Livello 5 – Il massimo dell’ansia è quella dei candidati. In primis i parlamentari che tra legge elettorale, nuove alleanze, scissioni potenziali, primarie, rischio preferenze vivono notti insonni. Non meglio gli “spintaneamente” candidati a sindaco che la potenziale “diserzione” di Pisapia e/o le cronache locali buttano in pista. Nel PD ce ne sono una dozzina.

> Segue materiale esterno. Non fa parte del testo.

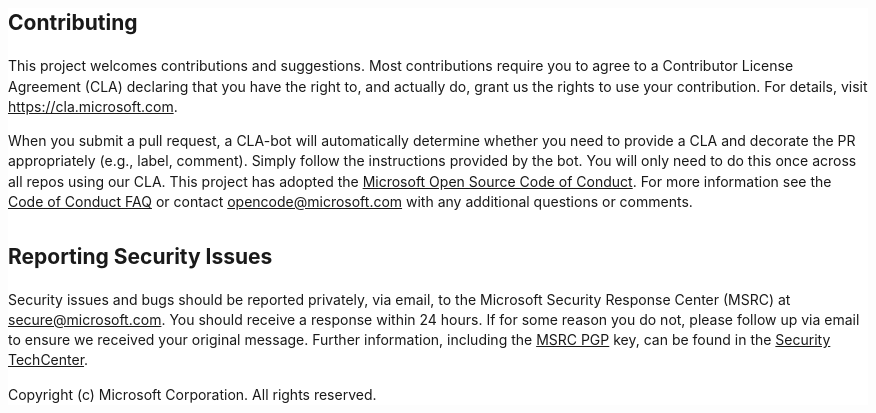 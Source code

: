 [py#1]:samples/python/01.console-echo
[py#2]:samples/python/02.echo-bot
[py#3]:samples/python/03.welcome-user
[py#5]:samples/python/05.multi-turn-prompt
[py#6]:samples/python/06.using-cards
[py#7]:samples/python/07.using-adaptive-cards
[py#8]:samples/python/08.suggested-actions
[py#11]:samples/python/11.qnamaker
[py#13]:samples/python/13.core-bot
[py#14]:samples/python/14.nlp-with-dispatch
[py#15]:samples/python/15.handling-attachments
[py#16]:samples/python/16.proactive-messages
[py#17]:samples/python/17.multilingual-bot
[py#18]:samples/python/18.bot-authentication
[py#19]:samples/python/19.custom-dialogs
[py#21]:samples/python/21.corebot-app-insights
[py#23]:samples/python/23.facebook-events
[py#24]:samples/python/24.bot-authentication-msgraph
[py#40]:samples/python/40.timex-resolution
[py#42]:samples/python/42.scaleout
[py#43]:samples/python/43.complex-dialog
[py#44]:samples/python/44.prompt-for-user-input
[py#45]:samples/python/45.state-management
[py#46]:samples/python/46.teams-auth
[py#47]:samples/python/47.inspection
[py#50]:samples/python/50.teams-messaging-extensions-search
[py#51]:samples/python/51.teams-messaging-extensions-action
[py#52]:samples/python/52.teams-messaging-extensions-search-auth-config
[py#53]:samples/python/53.teams-messaging-extensions-action-preview
[py#54]:samples/python/54.teams-task-module
[py#55]:samples/python/55.teams-link-unfurling
[py#56]:samples/python/56.teams-file-upload
[py#57]:samples/python/57.teams-conversation-bot
[py#80]:samples/python/80.skills-simple-bot-to-bot

## Contributing

This project welcomes contributions and suggestions.  Most contributions require you to agree to a
Contributor License Agreement (CLA) declaring that you have the right to, and actually do, grant us
the rights to use your contribution. For details, visit https://cla.microsoft.com.

When you submit a pull request, a CLA-bot will automatically determine whether you need to provide
a CLA and decorate the PR appropriately (e.g., label, comment). Simply follow the instructions
provided by the bot. You will only need to do this once across all repos using our CLA.
This project has adopted the [Microsoft Open Source Code of Conduct](https://opensource.microsoft.com/codeofconduct/).
For more information see the [Code of Conduct FAQ](https://opensource.microsoft.com/codeofconduct/faq/) or
contact [opencode@microsoft.com](mailto:opencode@microsoft.com) with any additional questions or comments.

## Reporting Security Issues
Security issues and bugs should be reported privately, via email, to the Microsoft Security Response Center (MSRC) at [secure@microsoft.com](mailto:secure@microsoft.com). You should receive a response within 24 hours. If for some reason you do not, please follow up via email to ensure we received your original message. Further information, including the [MSRC PGP](https://technet.microsoft.com/en-us/security/dn606155) key, can be found in the [Security TechCenter](https://technet.microsoft.com/en-us/security/default).

Copyright (c) Microsoft Corporation. All rights reserved.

Tra questi: Emanuele Fiano il più quotato, quello che tende a incarnare la continuità della tradizione “riformista” accusato però da sempre di essere poco “decisionista”; Lia Quartapelle, ormai candidata a tutto forse suo malgrado, che rischia l’effetto figlia del re di Siviglia “tutti la vogliono nessuno la piglia”; Pierfrancesco Majorino eterno attor giovane, che dovrebbe meditare Guicciardini: “per lo ordinario erra più chi delibera presto che chi delibera tardi; ma da riprendere sommamente la tardità ad eseguire, poi che si è fatta la risoluzione“; Fabio Pizzul che preferirebbe la Regione; Stefano Boeri che preferirebbe il parlamento; il ministro Lupi (non è errore del correttore bozze) et altri ancora. Nel PACA aspiranti candidati non esistono perché oggi farebbero la fine di Ravaillac, domani chissà. Nel centro destra preso atto del ministro Lupi (non è errore del correttore bozze) di Stefania Craxi, dell’autoproclamatosi Gallera si cerca tra ex banchieri e costruttori.

Su tutti, come ormai da alcuni lustri c’è l’ombra del candidato fuoriclasse, che renderebbe superflue le primarie e per taluni anche le elezioni, l’unico nome che il Corriere e Repubblica non fanno: Ferruccio De Bortoli.